* [WHAT TO PRODUCE]: The answer must be an exact reproduction of the lines from the start of the records below through the line containing "selectable. The extrema", and nothing more.

[Stored data]
☆ ☆ ☆
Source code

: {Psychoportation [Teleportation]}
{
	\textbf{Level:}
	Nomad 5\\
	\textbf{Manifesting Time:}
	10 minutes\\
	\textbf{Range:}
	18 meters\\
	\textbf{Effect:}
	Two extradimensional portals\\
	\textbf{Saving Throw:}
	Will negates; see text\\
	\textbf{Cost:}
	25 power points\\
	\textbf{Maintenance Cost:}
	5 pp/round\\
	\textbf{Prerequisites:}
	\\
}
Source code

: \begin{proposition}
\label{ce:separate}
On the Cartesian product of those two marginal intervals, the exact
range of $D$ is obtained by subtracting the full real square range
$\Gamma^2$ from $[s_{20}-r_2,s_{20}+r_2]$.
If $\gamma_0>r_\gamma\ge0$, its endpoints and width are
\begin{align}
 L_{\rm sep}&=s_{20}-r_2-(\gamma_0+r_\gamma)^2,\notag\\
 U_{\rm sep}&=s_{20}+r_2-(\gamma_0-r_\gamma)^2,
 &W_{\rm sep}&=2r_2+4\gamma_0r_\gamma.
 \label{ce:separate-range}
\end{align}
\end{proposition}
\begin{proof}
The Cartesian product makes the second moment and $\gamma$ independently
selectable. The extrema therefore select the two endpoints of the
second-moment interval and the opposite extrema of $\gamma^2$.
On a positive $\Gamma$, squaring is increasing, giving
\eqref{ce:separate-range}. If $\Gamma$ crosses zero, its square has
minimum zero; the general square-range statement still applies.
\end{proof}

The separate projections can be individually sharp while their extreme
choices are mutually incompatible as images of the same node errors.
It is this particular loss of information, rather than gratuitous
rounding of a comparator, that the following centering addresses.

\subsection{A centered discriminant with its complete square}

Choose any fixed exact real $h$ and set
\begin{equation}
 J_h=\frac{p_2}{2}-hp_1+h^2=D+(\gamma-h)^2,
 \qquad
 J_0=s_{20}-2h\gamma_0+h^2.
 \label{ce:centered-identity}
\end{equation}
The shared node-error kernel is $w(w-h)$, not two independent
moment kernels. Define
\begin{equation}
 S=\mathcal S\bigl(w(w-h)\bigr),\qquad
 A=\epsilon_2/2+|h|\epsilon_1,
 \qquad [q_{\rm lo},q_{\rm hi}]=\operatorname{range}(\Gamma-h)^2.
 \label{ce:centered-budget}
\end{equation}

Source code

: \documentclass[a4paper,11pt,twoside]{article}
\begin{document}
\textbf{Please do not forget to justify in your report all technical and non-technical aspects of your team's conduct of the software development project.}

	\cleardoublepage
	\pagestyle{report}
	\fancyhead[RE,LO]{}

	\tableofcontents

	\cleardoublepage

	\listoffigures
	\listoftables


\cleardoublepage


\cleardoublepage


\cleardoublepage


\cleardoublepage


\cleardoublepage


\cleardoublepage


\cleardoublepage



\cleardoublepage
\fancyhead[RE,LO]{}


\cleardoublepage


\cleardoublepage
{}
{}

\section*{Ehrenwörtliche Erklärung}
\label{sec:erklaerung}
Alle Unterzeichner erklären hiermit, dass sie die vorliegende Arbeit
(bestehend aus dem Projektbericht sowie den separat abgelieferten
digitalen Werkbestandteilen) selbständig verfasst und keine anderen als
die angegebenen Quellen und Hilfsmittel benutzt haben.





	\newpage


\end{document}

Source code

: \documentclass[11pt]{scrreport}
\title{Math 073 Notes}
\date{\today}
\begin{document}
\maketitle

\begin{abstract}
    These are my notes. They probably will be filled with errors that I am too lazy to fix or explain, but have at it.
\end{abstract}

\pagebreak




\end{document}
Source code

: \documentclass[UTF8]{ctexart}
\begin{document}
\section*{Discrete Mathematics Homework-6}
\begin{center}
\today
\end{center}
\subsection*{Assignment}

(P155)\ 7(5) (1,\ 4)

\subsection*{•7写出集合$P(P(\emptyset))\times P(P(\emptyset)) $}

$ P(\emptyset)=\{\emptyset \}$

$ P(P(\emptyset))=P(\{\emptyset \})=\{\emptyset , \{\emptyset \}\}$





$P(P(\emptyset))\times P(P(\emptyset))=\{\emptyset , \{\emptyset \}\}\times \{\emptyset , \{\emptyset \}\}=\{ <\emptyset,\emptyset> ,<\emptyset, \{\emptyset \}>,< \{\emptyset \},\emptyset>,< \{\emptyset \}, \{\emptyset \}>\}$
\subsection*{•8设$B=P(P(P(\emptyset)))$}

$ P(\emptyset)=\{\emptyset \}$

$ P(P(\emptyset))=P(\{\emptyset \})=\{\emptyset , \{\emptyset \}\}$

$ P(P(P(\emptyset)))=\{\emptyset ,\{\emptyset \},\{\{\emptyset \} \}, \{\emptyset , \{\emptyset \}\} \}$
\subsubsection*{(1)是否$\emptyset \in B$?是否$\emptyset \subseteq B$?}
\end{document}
☆ ☆ ☆
* [WRITTEN SOLUTION]:
Source code

: {Psychoportation [Teleportation]}
{
	\textbf{Level:}
	Nomad 5\\
	\textbf{Manifesting Time:}
	10 minutes\\
	\textbf{Range:}
	18 meters\\
	\textbf{Effect:}
	Two extradimensional portals\\
	\textbf{Saving Throw:}
	Will negates; see text\\
	\textbf{Cost:}
	25 power points\\
	\textbf{Maintenance Cost:}
	5 pp/round\\
	\textbf{Prerequisites:}
	\\
}
Source code

: \begin{proposition}
\label{ce:separate}
On the Cartesian product of those two marginal intervals, the exact
range of $D$ is obtained by subtracting the full real square range
$\Gamma^2$ from $[s_{20}-r_2,s_{20}+r_2]$.
If $\gamma_0>r_\gamma\ge0$, its endpoints and width are
\begin{align}
 L_{\rm sep}&=s_{20}-r_2-(\gamma_0+r_\gamma)^2,\notag\\
 U_{\rm sep}&=s_{20}+r_2-(\gamma_0-r_\gamma)^2,
 &W_{\rm sep}&=2r_2+4\gamma_0r_\gamma.
 \label{ce:separate-range}
\end{align}
\end{proposition}
\begin{proof}
The Cartesian product makes the second moment and $\gamma$ independently
selectable. The extrema therefore select the two endpoints of the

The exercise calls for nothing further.